The winter thrushes, redwings and fieldfares have arrived too from Scandinavia to forage on softer ground and plentiful berries. Yet when the year turns, and spring approaches, these species will respond to lengthening days and the breeding urge will draw them back to their natal grounds in the far north.
Watching and listening to the birds in recent weeks I wondered where home is for them. They divide their time between two locations in a cycle of exile and return, which has occurred for millennia. When the winter birds move north again in spring, another mass migration occurs, this time, of summer migrants, chiffchaff, willow warbler, cuckoo and swallow, all arriving from their southern quarters to breed here.
I pondered on all of this while reading through my late father’s treasured copy of John Montague’s Collected Poems, (1995) where in the many sequences, the poet explores themes of travel, exile, loss and national identity.

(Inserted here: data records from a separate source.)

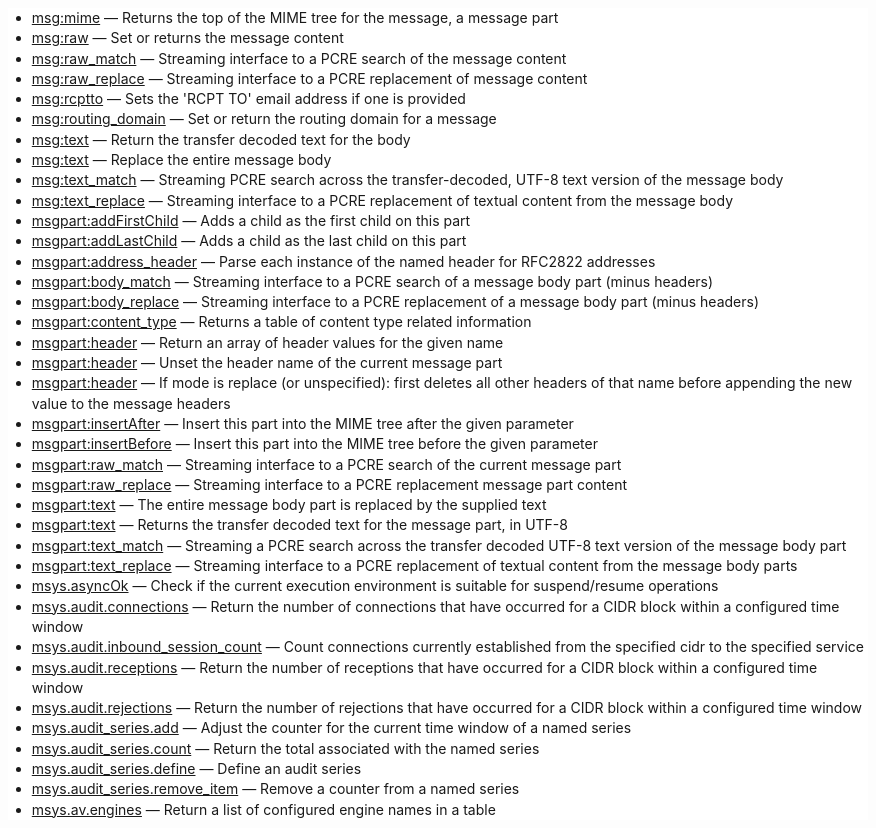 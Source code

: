 * [msg:mime](lua.ref.msg_mime) — Returns the top of the MIME tree for the message, a message part
* [msg:raw](lua.ref.msg_raw) — Set or returns the message content
* [msg:raw_match](lua.ref.msg_raw_match) — Streaming interface to a PCRE search of the message content
* [msg:raw_replace](lua.ref.msg_raw_replace) — Streaming interface to a PCRE replacement of message content
* [msg:rcptto](lua.ref.msg_rcptto) — Sets the 'RCPT TO' email address if one is provided
* [msg:routing_domain](lua.ref.msg_routing_domain) — Set or return the routing domain for a message
* [msg:text](lua.ref.msg_text) — Return the transfer decoded text for the body
* [msg:text](lua.ref.msg_text1) — Replace the entire message body
* [msg:text_match](lua.ref.msg_text_match) — Streaming PCRE search across the transfer-decoded, UTF-8 text version of the message body
* [msg:text_replace](lua.ref.msg_text_replace) — Streaming interface to a PCRE replacement of textual content from the message body
* [msgpart:addFirstChild](lua.ref.msgpart_addFirstChild) — Adds a child as the first child on this part
* [msgpart:addLastChild](lua.ref.msgpart_addLastChild) — Adds a child as the last child on this part
* [msgpart:address_header](lua.ref.msgpart_address_header) — Parse each instance of the named header for RFC2822 addresses
* [msgpart:body_match](lua.ref.msgpart_body_match) — Streaming interface to a PCRE search of a message body part (minus headers)
* [msgpart:body_replace](lua.ref.msgpart_body_replace) — Streaming interface to a PCRE replacement of a message body part (minus headers)
* [msgpart:content_type](lua.ref.msgpart_content_type) — Returns a table of content type related information
* [msgpart:header](lua.ref.msgpart_header) — Return an array of header values for the given name
* [msgpart:header](lua.ref.msgpart_header2) — Unset the header name of the current message part
* [msgpart:header](lua.ref.msgpart_header3) — If mode is replace (or unspecified): first deletes all other headers of that name before appending the new value to the message headers
* [msgpart:insertAfter](lua.ref.msgpart_insertAfter) — Insert this part into the MIME tree after the given parameter
* [msgpart:insertBefore](lua.ref.msgpart_insertBefore) — Insert this part into the MIME tree before the given parameter
* [msgpart:raw_match](lua.ref.msgpart_raw_match) — Streaming interface to a PCRE search of the current message part
* [msgpart:raw_replace](lua.ref.msgpart_raw_replace) — Streaming interface to a PCRE replacement message part content
* [msgpart:text](lua.ref.msgpart_text2) — The entire message body part is replaced by the supplied text
* [msgpart:text](lua.ref.msgpart_text) — Returns the transfer decoded text for the message part, in UTF-8
* [msgpart:text_match](lua.ref.msgpart_text_match) — Streaming a PCRE search across the transfer decoded UTF-8 text version of the message body part
* [msgpart:text_replace](lua.ref.msgpart_text_replace) — Streaming interface to a PCRE replacement of textual content from the message body parts
* [msys.asyncOk](lua.ref.msys.asyncOk) — Check if the current execution environment is suitable for suspend/resume operations
* [msys.audit.connections](lua.ref.msys.audit.connections) — Return the number of connections that have occurred for a CIDR block within a configured time window
* [msys.audit.inbound_session_count](lua.ref.msys.audit.inbound_session_count) — Count connections currently established from the specified cidr to the specified service
* [msys.audit.receptions](lua.ref.msys.audit.receptions) — Return the number of receptions that have occurred for a CIDR block within a configured time window
* [msys.audit.rejections](lua.ref.msys.audit.rejections) — Return the number of rejections that have occurred for a CIDR block within a configured time window
* [msys.audit_series.add](lua.ref.msys.audit_series.add) — Adjust the counter for the current time window of a named series
* [msys.audit_series.count](lua.ref.msys.audit_series.count) — Return the total associated with the named series
* [msys.audit_series.define](lua.ref.msys.audit_series.define) — Define an audit series
* [msys.audit_series.remove_item](lua.ref.msys.audit_series.remove_item) — Remove a counter from a named series
* [msys.av.engines](lua.ref.msys.av.engines) — Return a list of configured engine names in a table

Montague, born in Brooklyn, New York in 1929, lived there for four years, but with times extremely difficult during the Great Depression, he and his two brothers were sent back to Ireland by his parents.
While his brothers went to their maternal grandmother’s in Fintona, John was sent to his ancestral home in Garvaghey, from the Irish, Garbh achaidh, a rough field, to be brought up by his two unmarried aunts, a place, in his own words of, “merging low hills and gravel streams, / Oozy blackness of bog-banks, tough upland grass”.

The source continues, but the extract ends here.